Step 2: Human Review
Our QC team then reviews the release manually. This is the core of the process — see What We Review below for the full checklist.
Step 3: Originality & Rights Screening
In parallel, releases are screened for issues that harm artists and playlists alike:
- Duplicate detection: the same recording submitted multiple times, or content already live from another distributor
- AI-generated content screening: fully AI-generated music that is not declared as such
- Fraud signals: misleading titles, sound-alike metadata, or content designed to capture other artists' search traffic
Step 4: Delivery
Once approved, your release is delivered to the stores you selected. Delivery timeframes vary by platform — see How Long Does Music Distribution Take?
What We Review
1. Cover Art
- Dimensions are 3000×3000px minimum and perfectly square
- No third-party logos, brand names, social handles, or URLs
- No blurry, stretched, or pixelated images
- Artwork does not contradict your explicit-content flag
- AI-generated artwork is declared correctly (none / assisted / generated)
- File is a valid JPG or PNG
Full rules: Artwork Requirements: Size, Format and Content Rules
2. Audio Quality
- No clipping, distortion, dropouts, or technical defects
- No excessive silence at the start or end of a track
- Audio matches the track title and description — no placeholder or wrong files
- Format and bitrate meet our minimum requirements (WAV 44.1 kHz, 16-bit or higher recommended)
Full rules: Audio File Requirements
3. Metadata Accuracy
- Artist name is consistent with your registered profile — this is what keeps your music off the wrong artist profile
- Track titles follow DSP capitalisation and formatting rules
- Featuring artists are in the featuring field, not pasted into the title
- At least one composer is credited on every track
- The explicit flag is set correctly — see how to label explicit content
- Genre, language, and release date are plausible and consistent
4. Rights & Content
- The release does not infringe third-party copyrights — covers need the right licences (see cover song licensing)
- Content complies with our Content & Community Guidelines
- No misleading metadata designed to deceive listeners or search algorithms — see Unacceptable & Misleading Tracks
How Long Does QC Take?
We maintain a standard 3 business day review process, and most releases are processed within 24–48 hours of submission. Need it faster? ⚡ Fast-Track processing reviews your release in under 24 hours for a one-time rush fee — offered on your release page after submission (see distribution timelines).
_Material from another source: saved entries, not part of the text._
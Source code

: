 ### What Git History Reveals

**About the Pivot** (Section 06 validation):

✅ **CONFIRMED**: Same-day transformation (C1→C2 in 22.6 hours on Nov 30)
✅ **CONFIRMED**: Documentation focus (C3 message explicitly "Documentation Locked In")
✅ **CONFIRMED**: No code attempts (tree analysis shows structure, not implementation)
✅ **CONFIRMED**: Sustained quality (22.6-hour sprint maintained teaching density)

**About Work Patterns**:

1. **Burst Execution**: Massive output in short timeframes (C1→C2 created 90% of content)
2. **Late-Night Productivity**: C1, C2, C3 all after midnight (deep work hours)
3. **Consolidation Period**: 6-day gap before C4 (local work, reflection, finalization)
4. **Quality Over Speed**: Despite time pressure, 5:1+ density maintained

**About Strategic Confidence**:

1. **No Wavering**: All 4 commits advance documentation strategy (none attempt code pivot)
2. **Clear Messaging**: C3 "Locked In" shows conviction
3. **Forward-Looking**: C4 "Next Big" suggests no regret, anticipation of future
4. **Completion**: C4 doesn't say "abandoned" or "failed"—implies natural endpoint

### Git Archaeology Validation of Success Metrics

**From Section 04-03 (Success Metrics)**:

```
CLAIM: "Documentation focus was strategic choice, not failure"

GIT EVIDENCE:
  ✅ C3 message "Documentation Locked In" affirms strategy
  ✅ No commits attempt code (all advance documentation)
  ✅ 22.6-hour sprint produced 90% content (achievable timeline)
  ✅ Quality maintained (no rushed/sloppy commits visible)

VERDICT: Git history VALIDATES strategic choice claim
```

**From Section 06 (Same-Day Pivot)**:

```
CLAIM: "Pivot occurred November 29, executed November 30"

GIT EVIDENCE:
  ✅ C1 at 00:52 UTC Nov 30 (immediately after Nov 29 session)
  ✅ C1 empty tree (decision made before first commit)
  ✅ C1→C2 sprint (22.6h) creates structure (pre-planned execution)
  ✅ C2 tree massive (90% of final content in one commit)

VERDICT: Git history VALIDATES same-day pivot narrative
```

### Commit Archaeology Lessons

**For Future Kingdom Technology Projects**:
Reviews can take longer when:
- Release volume is high (Fridays and end of month are busiest)
- The release triggers an originality or rights check that needs a second look
- Your account is new and this is one of your first releases
Submitting at least 2–4 weeks before your release date gives QC and store delivery comfortable headroom, and makes playlist pitching possible. If your release seems stuck, see My Release Is Stuck in Review.
Release Statuses Explained
- Draft — being prepared; not yet submitted, or returned to you after a failed QC
- In Review — submitted and in the QC queue
- Approved — passed QC; delivery to stores is underway or complete
- Rejected → Draft — did not pass QC; check the notification for the exact reason, fix it, and resubmit
What Happens If My Release Fails QC?
You are notified with the specific reason for the rejection — never just a generic "rejected". The release returns to Draft status so you can correct the issue and resubmit at no cost. Resubmitted releases go through the same review, and fixing the flagged issue almost always results in approval.
For a breakdown of the most frequent rejection reasons and how to fix each one, read Why Was My Release Rejected?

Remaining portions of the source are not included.